No dia 14 de setembro, a igreja festeja a exaltação da santa cruz, uma festa muito importante para os cristãos do Oriente e também do Ocidente. Ela lembra Cristo Jesus que morreu na cruz, para a salvação da humanidade. “Quando eu for elevado da terra, atrairei todos a mim”(Jo 12,32). Jesus também coloca que é pela cruz que nós somos chamados a segui-lo: “Se alguém me quer seguir, renuncie a si mesmo, tome a sua cruz e me siga” (Mc 8, 34).
A literatura patrística e os testemunhos arqueológicos colocaram como ponto de referência a respeito da cruz na festa da inventio crucis (descoberta da cruz), nascida pela dedicação das basílicas construídas em Jerusalém, pelo Imperador Constantino do Santo Sepulcro e do Calvário (325 dC). A partir de então, impulsionou-se sempre mais, o culto da cruz com o desenvolvimento de uma série de homilias dos santos padres e de iconografias bem individuais. Fazendo memória dos mártires e de outras pessoas, ela também apareceu sobre os sarcófagos, os túmulos dos cristãos como crux invicta, como símbolo de vitória de Cristo Jesus sobre a morte e o pecado, e sempre em alusão à sua ressurreição[1]. A seguir dar-se-á uma visão a respeito da cruz nos padres da Igreja, os primeiros escritores cristãos.
O significado da cruz
São Gregório de Nissa, bispo do século IV afirmou que a cruz possui um significado profundo, no qual se faz a descoberta pelos olhos da fé do fiel e por uma atitude sua de amor. Pela cruz é importante perceber na morte de Cristo, o lado humano e ver na maneira de como ele morreu, o elemento divino. Aquele que sobre ela foi estendido segundo o plano de salvação, através da morte, é o mesmo que estreita e ajunta a si mesmo todo o universo, pela sua pessoa, Cristo Jesus, as diversas naturezas dos seres numa só harmonia. Através da cruz, a criação é orientada para Ele e por meio d’Ele mantém a sua coesão, pois no “Nome de Jesus Cristo se dobre todo o joelho, nos céus, na terra e sob a terra” (Fl 2,10)[2].
A morte de Cristo na Cruz
Santo Ireneu, bispo de Lião dos séculos II e III disse que a morte de Jesus Cristo na cruz foi a morte do justo pelos injustos. Ele tornou perfeitamente justos aqueles que nele crêem, e que, como ele, estes podem sofrer a perseguição e a morte. Cristo passou pela morte de cruz, para a salvação de todos para assim chegar à gloria da ressurreição[3].

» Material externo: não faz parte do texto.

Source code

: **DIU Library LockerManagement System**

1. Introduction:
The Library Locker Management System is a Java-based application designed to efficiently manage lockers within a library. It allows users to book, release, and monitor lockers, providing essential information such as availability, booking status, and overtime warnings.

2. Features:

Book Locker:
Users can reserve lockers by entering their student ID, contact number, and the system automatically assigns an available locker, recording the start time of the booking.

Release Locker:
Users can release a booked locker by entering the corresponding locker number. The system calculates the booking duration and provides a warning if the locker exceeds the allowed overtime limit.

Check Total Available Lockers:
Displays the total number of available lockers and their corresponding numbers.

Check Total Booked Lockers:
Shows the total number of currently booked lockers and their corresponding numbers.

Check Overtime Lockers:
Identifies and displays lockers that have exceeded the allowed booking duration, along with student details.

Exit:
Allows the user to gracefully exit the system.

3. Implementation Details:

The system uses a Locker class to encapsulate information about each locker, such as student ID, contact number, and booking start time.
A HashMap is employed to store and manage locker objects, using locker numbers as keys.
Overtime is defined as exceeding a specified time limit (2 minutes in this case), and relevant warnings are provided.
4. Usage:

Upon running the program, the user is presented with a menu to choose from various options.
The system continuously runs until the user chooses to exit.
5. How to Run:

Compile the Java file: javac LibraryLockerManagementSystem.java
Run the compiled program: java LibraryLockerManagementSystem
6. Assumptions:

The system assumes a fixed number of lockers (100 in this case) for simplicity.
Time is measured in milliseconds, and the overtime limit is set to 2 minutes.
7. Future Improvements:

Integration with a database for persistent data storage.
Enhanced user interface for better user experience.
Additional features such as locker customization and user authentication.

Na Cruz, água e sangue jorraram do seu lado
Tertuliano, padre africano, dos séculos II e III, colocou o valor da cruz na vida do cristão, do batizado e da batizada. Cristo Jesus nunca ficou sem água, pois foi batizado (cfr. Lc 3,21), depois deu início aos milagres pela transformação da água em vinho (cfr. Jo 2,1-2), e ele também convidou os seus seguidores e as suas seguidoras a beber da sua água que é fonte de vida eterna (cfr. Jo 4,14). O batismo de Jesus foi até a sua paixão. Quando ele estava na cruz, na sua morte, pela lança do soldado, água e sangue saíram do seu lado (cfr. Jo 19,34), significando a vida sacramental da Igreja e de todos os fiéis em Cristo[4].
Cristo passou pela Cruz
Tertuliano teve que se defrontar com Praxeas que era um patripassionista, ou monarquianista, pois ele afirmou que quem sofreu na cruz não foi o Filho, mas, o Pai. Seguindo a Palavra dos evangelhos, o padre africano teve que dizer que foi o Filho quem sofreu na cruz, e não o Pai, quando ele disse: “Pai, nas tuas mãos eu entrego o meu espírito” ( Lc 23,46) e depois da ressurreição o fez sentar-se à direita do Pai (cfr. Mc 16,19)[5].
A Cruz na alma da pessoa
São Jerônimo, presbítero, dos séculos IV e V disse que a cruz é também carregada na alma da pessoa, pois quando se falava da cruz, para ele, não pensava só de quem morreu na madeira mas também na dor, pois a cruz encontrava-se em todos os lugares, seja na Bretanha, na Índia e em toda a terra, porque o evangelho é claro ao dizer que se não carrega a sua cruz e não se segue a Cristo, não pode ser discípulo dele (cfr. Lc 14,27). É feliz quem carrega no seu intimo a cruz, a ressurreição, o lugar do nascimento e da ascensão de Cristo. O fato é que todo o dia Cristo vem ao ser humano afixado à cruz[6].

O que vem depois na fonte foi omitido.